10) Special personal data are encrypted, even if they are sent over the company’s own secured network.
Openness principle
The Openness principle requires organizations to be open and transparent when dealing with personal data. We do not see how the application of Privacy by Design can help improve openness. The other way around: if organizations are effective in Privacy by Design, this can be used in communications (such as policy, presentations) so that one can distinguish oneself as a responsible organization and gain trust.
Individual Participation principle
The Individual Participation principle requires options to be able to comply with inspection, correction and change requirements. An organization must be able to check within its own information provision which data of a person is known and to adjust and delete them where necessary.
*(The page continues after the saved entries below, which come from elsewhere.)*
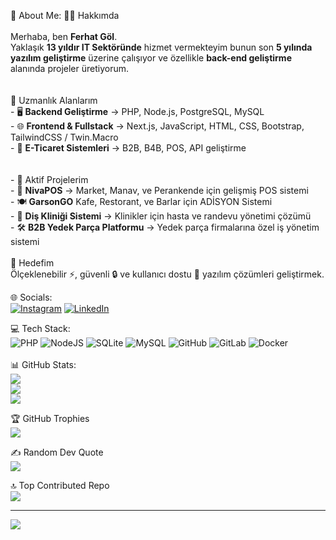 💫 About Me:
👨‍💻 Hakkımda  <br><br>Merhaba, ben **Ferhat Göl**.  <br>Yaklaşık **13 yıldır IT Sektöründe** hizmet vermekteyim bunun son **5 yılında yazılım geliştirme** üzerine çalışıyor ve özellikle **back-end geliştirme** alanında projeler üretiyorum.  <br><br><br>🚀 Uzmanlık Alanlarım  <br>- 🖥️ **Backend Geliştirme** → PHP, Node.js, PostgreSQL, MySQL  <br>- 🌐 **Frontend & Fullstack** → Next.js, JavaScript, HTML, CSS, Bootstrap, TailwindCSS / Twin.Macro  <br>- 🛒 **E-Ticaret Sistemleri** → B2B, B4B, POS, API geliştirme  <br><br><br>- 🔧 Aktif Projelerim  <br>- 🛒 **NivaPOS** → Market, Manav, ve Perankende için gelişmiş POS sistemi  <br>- 🍽️ **GarsonGO** Kafe, Restorant, ve Barlar için ADİSYON Sistemi <br>- 🦷 **Diş Kliniği Sistemi** → Klinikler için hasta ve randevu yönetimi çözümü  <br>- 🛠️ **B2B Yedek Parça Platformu** → Yedek parça firmalarına özel iş yönetim sistemi  <br><br> 🎯 Hedefim  <br>Ölçeklenebilir ⚡, güvenli 🔒 ve kullanıcı dostu 🤝 yazılım çözümleri geliştirmek.  <br>


🌐 Socials:<br>
[![Instagram](https://img.shields.io/badge/Instagram-%23E4405F.svg?logo=Instagram&logoColor=white)](https://instagram.com/muh.ferhatgol) [![LinkedIn](https://img.shields.io/badge/LinkedIn-%230077B5.svg?logo=linkedin&logoColor=white)](https://linkedin.com/in/ferhatgol) 

💻 Tech Stack:<br>
![PHP](https://img.shields.io/badge/php-%23777BB4.svg?style=for-the-badge&logo=php&logoColor=white) ![NodeJS](https://img.shields.io/badge/node.js-6DA55F?style=for-the-badge&logo=node.js&logoColor=white) ![SQLite](https://img.shields.io/badge/sqlite-%2307405e.svg?style=for-the-badge&logo=sqlite&logoColor=white) ![MySQL](https://img.shields.io/badge/mysql-4479A1.svg?style=for-the-badge&logo=mysql&logoColor=white) ![GitHub](https://img.shields.io/badge/github-%23121011.svg?style=for-the-badge&logo=github&logoColor=white) ![GitLab](https://img.shields.io/badge/gitlab-%23181717.svg?style=for-the-badge&logo=gitlab&logoColor=white) ![Docker](https://img.shields.io/badge/docker-%230db7ed.svg?style=for-the-badge&logo=docker&logoColor=white)
<br>
<br>
📊 GitHub Stats:<br>
![](https://github-readme-stats.vercel.app/api?username=ferhatgol&theme=default&hide_border=false&include_all_commits=true&count_private=true)<br/>
![](https://nirzak-streak-stats.vercel.app/?user=ferhatgol&theme=default&hide_border=false)<br/>
![](https://github-readme-stats.vercel.app/api/top-langs/?username=ferhatgol&theme=default&hide_border=false&include_all_commits=true&count_private=true&layout=compact)

🏆 GitHub Trophies<br>
![](https://github-profile-trophy.vercel.app/?username=ferhatgol&theme=radical&no-frame=false&no-bg=true&margin-w=4)

✍️ Random Dev Quote<br>
![](https://quotes-github-readme.vercel.app/api?type=vetical&theme=light)

🔝 Top Contributed Repo<br>
![](https://github-contributor-stats.vercel.app/api?username=ferhatgol&limit=5&theme=default&combine_all_yearly_contributions=true)

---
[![](https://visitcount.itsvg.in/api?id=ferhatgol&icon=0&color=0)](https://visitcount.itsvg.in)
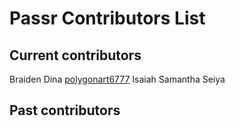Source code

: # Passr Contributors List

## Current contributors

Braiden 
Dina [polygonart6777](https://github.com/polygonart6777)
Isaiah
Samantha
Seiya


## Past contributors
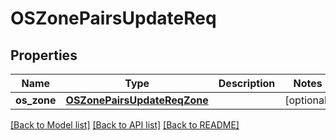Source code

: # OSZonePairsUpdateReq

## Properties
Name | Type | Description | Notes
------------ | ------------- | ------------- | -------------
**os_zone** | [**OSZonePairsUpdateReqZone**](OSZonePairsUpdateReqZone.md) |  | [optional] 

[[Back to Model list]](../README.md#documentation-for-models) [[Back to API list]](../README.md#documentation-for-api-endpoints) [[Back to README]](../README.md)


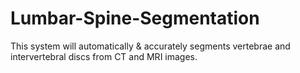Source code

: # Lumbar-Spine-Segmentation
This system will automatically  &amp; accurately segments vertebrae and intervertebral discs from CT and MRI images.
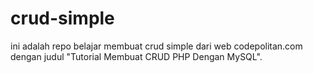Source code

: # crud-simple
ini adalah repo belajar membuat crud simple dari web codepolitan.com dengan judul "Tutorial Membuat CRUD PHP Dengan MySQL".
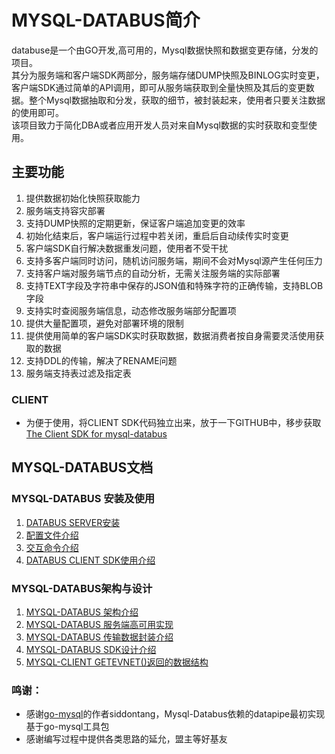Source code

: # MYSQL-DATABUS简介

databuse是一个由GO开发,高可用的，Mysql数据快照和数据变更存储，分发的项目。<br>
其分为服务端和客户端SDK两部分，服务端存储DUMP快照及BINLOG实时变更，客户端SDK通过简单的API调用，即可从服务端获取到全量快照及其后的变更数据。整个Mysql数据抽取和分发，获取的细节，被封装起来，使用者只要关注数据的使用即可。<br>
该项目致力于简化DBA或者应用开发人员对来自Mysql数据的实时获取和变型使用。



## 主要功能

1. 提供数据初始化快照获取能力
2. 服务端支持容灾部署
3. 支持DUMP快照的定期更新，保证客户端追加变更的效率
4. 初始化结束后，客户端运行过程中若关闭，重启后自动续传实时变更
5. 客户端SDK自行解决数据重发问题，使用者不受干扰
6. 支持多客户端同时访问，随机访问服务端，期间不会对Mysql源产生任何压力
7. 支持客户端对服务端节点的自动分析，无需关注服务端的实际部署
8. 支持TEXT字段及字符串中保存的JSON值和特殊字符的正确传输，支持BLOB字段
9. 支持实时查阅服务端信息，动态修改服务端部分配置项
10. 提供大量配置项，避免对部署环境的限制
11. 提供使用简单的客户端SDK实时获取数据，数据消费者按自身需要灵活使用获取的数据
12. 支持DDL的传输，解决了RENAME问题
13. 服务端支持表过滤及指定表

### CLIENT

* 为便于使用，将CLIENT SDK代码独立出来，放于一下GITHUB中，移步获取
[The Client SDK for mysql-databus](https://github.com/swordstick/grandet)

## MYSQL-DATABUS文档

### MYSQL-DATABUS 安装及使用

1. [DATABUS SERVER安装][1]
2. [配置文件介绍][2]
3. [交互命令介绍][3]
4. [DATABUS CLIENT SDK使用介绍][4]

### MYSQL-DATABUS架构与设计

1. [MYSQL-DATABUS 架构介绍][5]
2. [MYSQL-DATABUS 服务端高可用实现][6]
3. [MYSQL-DATABUS 传输数据封装介绍][7]
4. [MYSQL-DATABUS SDK设计介绍][8]
5. [MYSQL-CLIENT GETEVNET()返回的数据结构][9]



### 鸣谢：

* 感谢[go-mysql][10]的作者siddontang，Mysql-Databus依赖的datapipe最初实现基于go-mysql工具包
* 感谢编写过程中提供各类思路的延允，盟主等好基友

[1]: https://github.com/swordstick/mysql-databus/blob/master/doc/databus_server_%E5%AE%89%E8%A3%85.md
[2]: https://github.com/swordstick/mysql-databus/blob/master/doc/%E9%85%8D%E7%BD%AE%E6%96%87%E4%BB%B6%E4%BB%8B%E7%BB%8D.md
[3]: https://github.com/swordstick/mysql-databus/blob/master/doc/%E4%BA%A4%E4%BA%92%E5%91%BD%E4%BB%A4%E4%BB%8B%E7%BB%8D.md
[4]: https://github.com/swordstick/mysql-databus/blob/master/doc/databus_client_sdk%E4%BD%BF%E7%94%A8%E4%BB%8B%E7%BB%8D.md
[5]: https://github.com/swordstick/mysql-databus/blob/master/doc/mysql-databus_%E6%9E%B6%E6%9E%84%E4%BB%8B%E7%BB%8D.md
[6]: https://github.com/swordstick/mysql-databus/blob/master/doc/mysql-databus_%E6%9C%8D%E5%8A%A1%E7%AB%AF%E9%AB%98%E5%8F%AF%E7%94%A8%E5%AE%9E%E7%8E%B0.md
[7]: https://github.com/swordstick/mysql-databus/blob/master/doc/mysql-databus_%E4%BC%A0%E8%BE%93%E6%95%B0%E6%8D%AE%E5%B0%81%E8%A3%85%E4%BB%8B%E7%BB%8D.md
[8]: https://github.com/swordstick/mysql-databus/blob/master/doc/mysql-databus_sdk%E8%AE%BE%E8%AE%A1%E4%BB%8B%E7%BB%8D.md
[9]: https://github.com/swordstick/mysql-databus/blob/master/doc/mysql-client_getevnet%E5%87%BD%E6%95%B0%E8%BF%94%E5%9B%9E%E7%9A%84%E6%95%B0%E6%8D%AE%E7%BB%93%E6%9E%84.md
[10]: https://github.com/siddontang/go-mysql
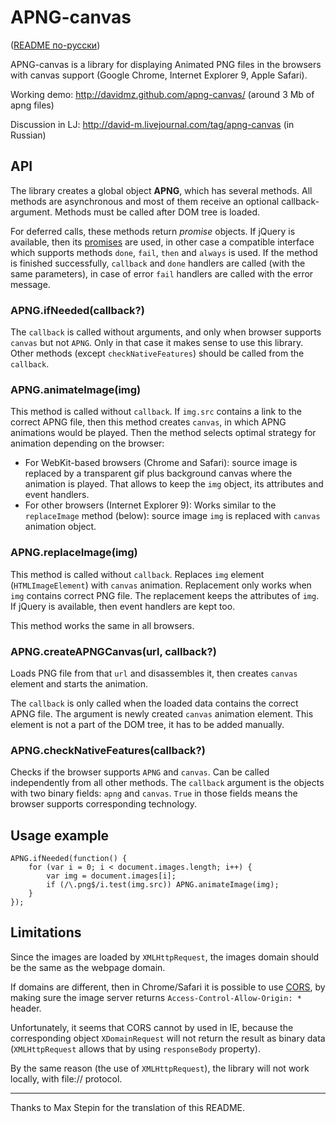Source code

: APNG-canvas
==============

([README по-русски](https://github.com/davidmz/apng-canvas/blob/master/README_RU.md))

APNG-canvas is a library for displaying Animated PNG files in the browsers with canvas support (Google Chrome, Internet Explorer 9, Apple Safari).

Working demo: http://davidmz.github.com/apng-canvas/ (around 3 Mb of apng files)

Discussion in LJ: http://david-m.livejournal.com/tag/apng-canvas (in Russian)

API
-----------

The library creates a global object **APNG**, which has several methods. All methods are asynchronous and most of them receive an optional callback-argument. Methods must be called after DOM tree is loaded.

For deferred calls, these methods return *promise* objects. If jQuery is available, then its [promises](http://api.jquery.com/category/deferred-object/) are used, in other case a compatible interface which supports methods `done`, `fail`, `then` and `always` is used. If the method is finished successfully, `callback` and `done` handlers are called (with the same parameters), in case of error `fail` handlers are called with the error message.

### APNG.ifNeeded(callback?)

The `callback` is called without arguments, and only when browser supports `canvas` but not `APNG`. Only in that case it makes sense to use this library.
Other methods (except `checkNativeFeatures`) should be called from the `callback`.

### APNG.animateImage(img)

This method is called without `callback`. If `img.src` contains a link to the correct APNG file, then this method creates `canvas`, in which APNG animations would be played.
Then the method selects optimal strategy for animation depending on the browser:

*   For WebKit-based browsers (Chrome and Safari):
    source image is replaced by a transparent gif plus background canvas where the animation is played.
    That allows to keep the `img` object, its attributes and event handlers.
*   For other browsers (Internet Explorer 9):
    Works similar to the `replaceImage` method (below): source image `img` is replaced with `canvas` animation object.

### APNG.replaceImage(img)

This method is called without `callback`. Replaces `img` element (`HTMLImageElement`) with `canvas` animation. Replacement only works when `img` contains correct PNG file. The replacement keeps the attributes of `img`. If jQuery is available, then event handlers are kept too.

This method works the same in all browsers.

### APNG.createAPNGCanvas(url, callback?)

Loads PNG file from that `url` and disassembles it, then creates `canvas` element and starts the animation.

The `callback` is only called when the loaded data contains the correct APNG file. The argument is newly created `canvas` animation element. This element is not a part of the DOM tree, it has to be added manually.

### APNG.checkNativeFeatures(callback?)

Checks if the browser supports `APNG` and `canvas`. Can be called independently from all other methods. The `callback` argument is the objects with two binary fields: `apng` and `canvas`. `True` in those fields means the browser supports corresponding technology.


Usage example
-------------

    APNG.ifNeeded(function() {
        for (var i = 0; i < document.images.length; i++) {
            var img = document.images[i];
            if (/\.png$/i.test(img.src)) APNG.animateImage(img);
        }
    });


Limitations
-----------

Since the images are loaded by `XMLHttpRequest`, the images domain should be the same as the webpage domain.

If domains are different, then in Chrome/Safari it is possible to use [CORS](http://www.w3.org/TR/cors/ "Cross-Origin Resource Sharing"), by making sure the image server returns `Access-Control-Allow-Origin: *` header.

Unfortunately, it seems that CORS cannot by used in IE, because the corresponding object `XDomainRequest` will not return the result as binary data (`XMLHttpRequest` allows that by using `responseBody` property).

By the same reason (the use of `XMLHttpRequest`), the library will not work locally, with file:// protocol.

-----------------------------------

Thanks to Max Stepin for the translation of this README.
If data needs to be modified, the data must not only be modified in the authentic source (the aforementioned single point of truth), but also in its derived copies. When using the right of erasure, the same applies in part: the data is erased in the authentic source and in derived copies. In addition, the deletion must be permanent. This in itself makes sense, were it not for the fact that in databases sometimes an entry cannot be deleted, but at most it is marked as “inactive”.
The fact that the rights of individuals must be able to be exercised in an information system must be translated into a functional requirement and (preferably) also tested upon delivery.
Accountability principle
According to the Accountability principle, the controller must ensure that all principles are met. In the case of Privacy by Design, this should mean that a delivery test must establish that all principles have been adequately followed. This could, for example, be in the form of a contribution to the acceptance test activities by an involved privacy advisor.
Privacy by Design is more than encryption or anonymization. Privacy by Design requires a structured approach, in which sensible use is made of personal information based on business process analysis. This makes Privacy by Design mainly a profession for business experts, information analysts and process architects.